Ramblings of an aging IT geek
← Ramblings of an aging IT geek
performance

perf top on a box that should have been idle

Tracking down a steady 30% CPU on an idle homelab VM using perf top, and the unglamorous culprit behind it.

A performance graph on a server monitor

I have a small VM that does almost nothing. It runs a couple of cron jobs, holds a syncthing instance, and is otherwise asleep. So I was surprised when Grafana showed it sitting at a steady 30% CPU at three in the morning, with nothing scheduled, no users, and no obvious reason.

top told me the time was going to kworker and a process called, helpfully, nothing recognisable. Load average around 1.2 on a two-core box. Not on fire, but not idle either, and "not idle" on a box that should be idle is exactly the sort of thing that nags at me until I find it.

reach for perf

When top won't tell you why a kernel thread is busy, perf top will. It samples the CPU and shows you which functions are actually burning cycles, kernel and userspace together.

sudo perf top -g

Straight away the top of the list was full of softirq and timer functions. __do_softirq, rcu_core, and a long tail of network receive paths. That pointed at interrupts rather than any user process, which is why top looked so innocent: the work wasn't attributed to anything I'd think to look at.

A close-up of profiler output on screen

following the interrupts

If it's softirq and network receive, the next stop is the interrupt counts.

watch -n1 'grep -E "eth|virtio" /proc/interrupts'

The virtio network interrupt was ticking over far faster than the near-zero traffic justified. Something was hammering the interface with tiny packets. iftop showed barely any throughput in bytes, but the packet-per-second count was high. Lots of packets, almost no data: classic chatter.

A quick tcpdump and there it was. An old monitoring agent I'd forgotten about was polling a dead endpoint, retrying instantly on connection refused, hundreds of times a second. No backoff. It had been doing this for weeks. The connection failed in microseconds, so it just tried again, and again, and the cost was all in the kernel handling the connection churn rather than in the agent's own CPU column.

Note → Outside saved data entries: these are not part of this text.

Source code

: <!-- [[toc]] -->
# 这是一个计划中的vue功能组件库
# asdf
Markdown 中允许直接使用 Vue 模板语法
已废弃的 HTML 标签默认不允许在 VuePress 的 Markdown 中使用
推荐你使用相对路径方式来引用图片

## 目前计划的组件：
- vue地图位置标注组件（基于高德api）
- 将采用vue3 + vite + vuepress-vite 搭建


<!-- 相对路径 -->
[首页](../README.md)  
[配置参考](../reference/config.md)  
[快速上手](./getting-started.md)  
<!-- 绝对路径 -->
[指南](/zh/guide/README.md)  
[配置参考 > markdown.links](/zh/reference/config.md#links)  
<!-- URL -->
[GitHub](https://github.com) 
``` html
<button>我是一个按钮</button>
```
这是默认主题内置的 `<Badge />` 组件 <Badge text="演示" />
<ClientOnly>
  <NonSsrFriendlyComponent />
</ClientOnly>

systemctl stop ancient-metrics-agent
systemctl disable ancient-metrics-agent

CPU dropped to the floor immediately. The graph went flat and stayed flat.

the takeaway

Two things stuck with me. First, perf top is the tool I reach for far too late: when top shows the kernel busy and won't say why, it answers the question in about ten seconds. Second, a tight retry loop with no backoff is one of the quietest ways to waste a machine. It doesn't show up where you'd look, it doesn't throw errors anyone reads, and it'll happily sit there at 30% for a month until someone notices the graph. Always add a backoff. Even a crude one. Your future self, squinting at an idle box that isn't idle, will thank you.